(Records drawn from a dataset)
↓

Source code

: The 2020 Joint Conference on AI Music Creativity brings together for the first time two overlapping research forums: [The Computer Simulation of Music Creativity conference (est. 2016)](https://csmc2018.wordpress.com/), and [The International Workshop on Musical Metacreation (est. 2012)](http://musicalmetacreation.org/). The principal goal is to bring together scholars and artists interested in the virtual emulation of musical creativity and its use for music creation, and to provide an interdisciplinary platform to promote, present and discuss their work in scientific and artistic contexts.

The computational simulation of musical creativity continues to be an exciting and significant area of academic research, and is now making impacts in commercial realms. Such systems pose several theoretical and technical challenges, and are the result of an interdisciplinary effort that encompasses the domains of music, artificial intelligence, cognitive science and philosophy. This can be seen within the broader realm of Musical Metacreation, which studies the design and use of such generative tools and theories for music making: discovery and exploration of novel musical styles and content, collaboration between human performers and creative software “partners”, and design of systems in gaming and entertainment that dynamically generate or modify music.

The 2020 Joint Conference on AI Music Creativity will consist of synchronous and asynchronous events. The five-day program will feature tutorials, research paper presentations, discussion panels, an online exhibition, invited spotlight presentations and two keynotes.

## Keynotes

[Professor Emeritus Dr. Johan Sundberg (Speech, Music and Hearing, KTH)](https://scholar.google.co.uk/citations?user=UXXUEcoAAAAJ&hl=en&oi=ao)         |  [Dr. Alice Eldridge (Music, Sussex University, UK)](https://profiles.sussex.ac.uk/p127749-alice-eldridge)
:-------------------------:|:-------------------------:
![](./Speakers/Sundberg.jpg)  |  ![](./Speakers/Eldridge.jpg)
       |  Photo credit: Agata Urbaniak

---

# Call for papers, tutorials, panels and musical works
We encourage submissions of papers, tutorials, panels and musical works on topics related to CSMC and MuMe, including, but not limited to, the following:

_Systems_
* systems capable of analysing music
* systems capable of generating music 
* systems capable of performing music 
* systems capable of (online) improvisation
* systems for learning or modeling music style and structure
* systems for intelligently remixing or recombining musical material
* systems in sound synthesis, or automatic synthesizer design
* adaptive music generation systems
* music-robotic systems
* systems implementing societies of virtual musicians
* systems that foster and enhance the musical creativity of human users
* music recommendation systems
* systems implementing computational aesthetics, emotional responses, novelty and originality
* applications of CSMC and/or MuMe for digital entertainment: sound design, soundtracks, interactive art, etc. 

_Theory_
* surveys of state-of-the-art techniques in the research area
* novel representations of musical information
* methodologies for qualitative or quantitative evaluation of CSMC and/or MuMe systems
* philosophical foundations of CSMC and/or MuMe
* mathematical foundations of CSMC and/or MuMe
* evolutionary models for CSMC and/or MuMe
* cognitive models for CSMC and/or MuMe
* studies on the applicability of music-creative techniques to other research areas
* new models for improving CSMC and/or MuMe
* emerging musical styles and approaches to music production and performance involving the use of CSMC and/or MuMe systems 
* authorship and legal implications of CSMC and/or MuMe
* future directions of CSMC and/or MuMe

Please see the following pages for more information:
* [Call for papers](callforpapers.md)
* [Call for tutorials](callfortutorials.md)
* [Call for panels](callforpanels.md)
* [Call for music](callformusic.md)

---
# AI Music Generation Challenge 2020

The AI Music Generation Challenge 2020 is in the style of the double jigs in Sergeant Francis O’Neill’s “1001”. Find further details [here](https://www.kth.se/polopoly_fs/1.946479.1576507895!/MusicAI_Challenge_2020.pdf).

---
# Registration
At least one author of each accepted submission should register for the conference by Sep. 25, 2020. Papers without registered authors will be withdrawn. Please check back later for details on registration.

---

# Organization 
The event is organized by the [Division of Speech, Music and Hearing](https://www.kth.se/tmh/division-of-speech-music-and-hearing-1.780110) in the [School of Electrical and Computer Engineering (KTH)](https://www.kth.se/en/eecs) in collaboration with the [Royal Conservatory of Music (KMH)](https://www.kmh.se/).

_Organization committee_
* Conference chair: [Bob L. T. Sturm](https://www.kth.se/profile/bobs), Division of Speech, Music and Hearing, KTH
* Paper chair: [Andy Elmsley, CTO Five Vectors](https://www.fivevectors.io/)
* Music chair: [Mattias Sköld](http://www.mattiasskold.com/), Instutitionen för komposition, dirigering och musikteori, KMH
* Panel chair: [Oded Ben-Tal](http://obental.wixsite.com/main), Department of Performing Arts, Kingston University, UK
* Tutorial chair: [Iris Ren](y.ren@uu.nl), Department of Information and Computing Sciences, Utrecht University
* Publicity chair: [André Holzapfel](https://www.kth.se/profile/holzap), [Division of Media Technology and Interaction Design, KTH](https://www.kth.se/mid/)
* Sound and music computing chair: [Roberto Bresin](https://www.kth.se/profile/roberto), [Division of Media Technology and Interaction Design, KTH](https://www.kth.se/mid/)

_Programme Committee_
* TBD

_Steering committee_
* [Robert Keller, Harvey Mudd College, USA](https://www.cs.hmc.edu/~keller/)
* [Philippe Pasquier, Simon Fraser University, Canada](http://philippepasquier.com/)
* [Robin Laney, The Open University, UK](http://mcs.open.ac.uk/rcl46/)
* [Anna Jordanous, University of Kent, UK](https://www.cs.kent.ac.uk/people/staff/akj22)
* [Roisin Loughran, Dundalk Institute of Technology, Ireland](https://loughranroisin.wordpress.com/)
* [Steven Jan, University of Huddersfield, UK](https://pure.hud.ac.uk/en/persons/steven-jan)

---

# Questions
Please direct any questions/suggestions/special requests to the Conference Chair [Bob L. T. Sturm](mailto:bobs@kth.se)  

↑

**Your assignment:** Note every line above where the string "Technology" shows up, and copy those lines.

**Final answer:**
* Publicity chair: [André Holzapfel](https://www.kth.se/profile/holzap), [Division of Media Technology and Interaction Design, KTH](https://www.kth.se/mid/)
* Sound and music computing chair: [Roberto Bresin](https://www.kth.se/profile/roberto), [Division of Media Technology and Interaction Design, KTH](https://www.kth.se/mid/)
* [Roisin Loughran, Dundalk Institute of Technology, Ireland](https://loughranroisin.wordpress.com/)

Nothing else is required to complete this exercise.